Dwarf tomatoes, with high edible and ornamental value, require monitoring multiple growth parameters to balance yield and aesthetics. While deep learning has been widely applied in phenotype monitoring, most studies focus on individual growth parameters, overlooking intrinsic relationships. To simultaneously monitor multiple growth parameters across the entire growth stage and different cultivars, this study develops a multi-modal multi-task phenotype monitoring network for dwarf tomatoes (TomPhenoNet). The network model utilizes top-view RGB-D images to evaluate four key growth parameters: height, leaf area, fresh weight, and the number of red fruits.

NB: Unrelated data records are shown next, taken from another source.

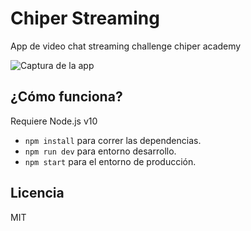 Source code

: # Chiper Streaming
App de video chat streaming challenge chiper academy

![Captura de la app](./)

## ¿Cómo funciona?
 
Requiere Node.js v10
 
* `npm install` para correr las dependencias.
* `npm run dev` para entorno desarrollo.
* `npm start` para el entorno de producción.

## Licencia

MIT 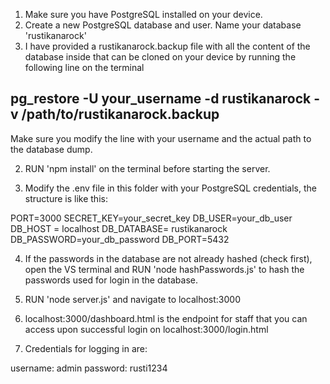 1. Make sure you have PostgreSQL installed on your device.
2. Create a new PostgreSQL database and user. Name your database 'rustikanarock'
3. I have provided a rustikanarock.backup file with all the content of the database inside that can be cloned on your device by running the following line on the terminal

## pg_restore -U your_username -d rustikanarock -v /path/to/rustikanarock.backup

Make sure you modify the line with your username and the actual path to the database dump.


2. RUN 'npm install' on the terminal before starting the server.

3. Modify the .env file in this folder with your PostgreSQL credentials, the structure is like this:

PORT=3000
SECRET_KEY=your_secret_key
DB_USER=your_db_user
DB_HOST = localhost
DB_DATABASE= rustikanarock
DB_PASSWORD=your_db_password
DB_PORT=5432

4. If the passwords in the database are not already hashed (check first), open the VS terminal and RUN 'node hashPasswords.js' to hash the passwords used for login in the database.

5. RUN 'node server.js' and navigate to localhost:3000

6. localhost:3000/dashboard.html is the endpoint for staff that you can access upon successful login on  localhost:3000/login.html 

7. Credentials for logging in are:

username: admin
password: rusti1234









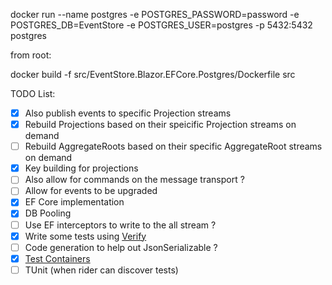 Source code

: docker run --name postgres -e POSTGRES_PASSWORD=password -e POSTGRES_DB=EventStore -e POSTGRES_USER=postgres -p 5432:5432 postgres

from root:

docker build -f src/EventStore.Blazor.EFCore.Postgres/Dockerfile src

TODO List:
- [x] Also publish events to specific Projection streams
- [x] Rebuild Projections based on their speicific Projection streams on demand
- [ ] Rebuild AggregateRoots based on their specific AggregateRoot streams on demand
- [x] Key building for projections
- [ ] Also allow for commands on the message transport ?
- [ ] Allow for events to be upgraded
- [x] EF Core implementation
- [x] DB Pooling
- [ ] Use EF interceptors to write to the all stream ?
- [x] Write some tests using [Verify](https://github.com/VerifyTests/Verify)
- [ ] Code generation to help out JsonSerializable ?
- [x] [Test Containers](https://testcontainers.com/)
- [ ] TUnit (when rider can discover tests) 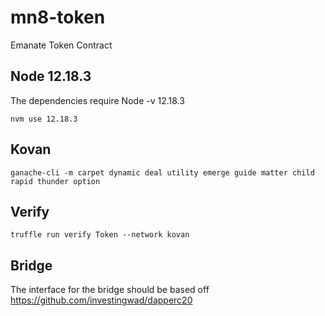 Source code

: # mn8-token
Emanate Token Contract

## Node 12.18.3
The dependencies require Node -v 12.18.3

`nvm use 12.18.3`

## Kovan

`ganache-cli -m carpet dynamic deal utility emerge guide matter child rapid thunder option`

## Verify 

`truffle run verify Token --network kovan`

## Bridge

The interface for the bridge should be based off https://github.com/investingwad/dapperc20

TomPhenoNet generates mask images, fruit detection features, and the number of detected fruits based on RGB images. By fusing RGB-D images, mask images, and fruit detection features, and introducing the cross-stitch network, the network predicts plant height, leaf area, and fresh weight. The predicted values are further used to generate the dynamic occlusion coefficient, adjusting the number of detected fruits to accurately predict the number of red fruits. Results reveal that TomPhenoNet achieves high prediction performances, with R² values of 0.828, 0.930, 0.945, and 0.881 for plant height, leaf area, fresh weight, and the number of red fruits, respectively. Ablation experiments show that the cross-stitch network and fruit detection features improve the prediction performances of growth parameters, with TomPhenoNet combining both modules performing best. Feature importance analysis indicates the network model captures plant growth characteristics and corrects the impact of leaf occlusion from the top view. This study promotes accurate tomato monitoring and provides data support for optimizing cultivation strategies.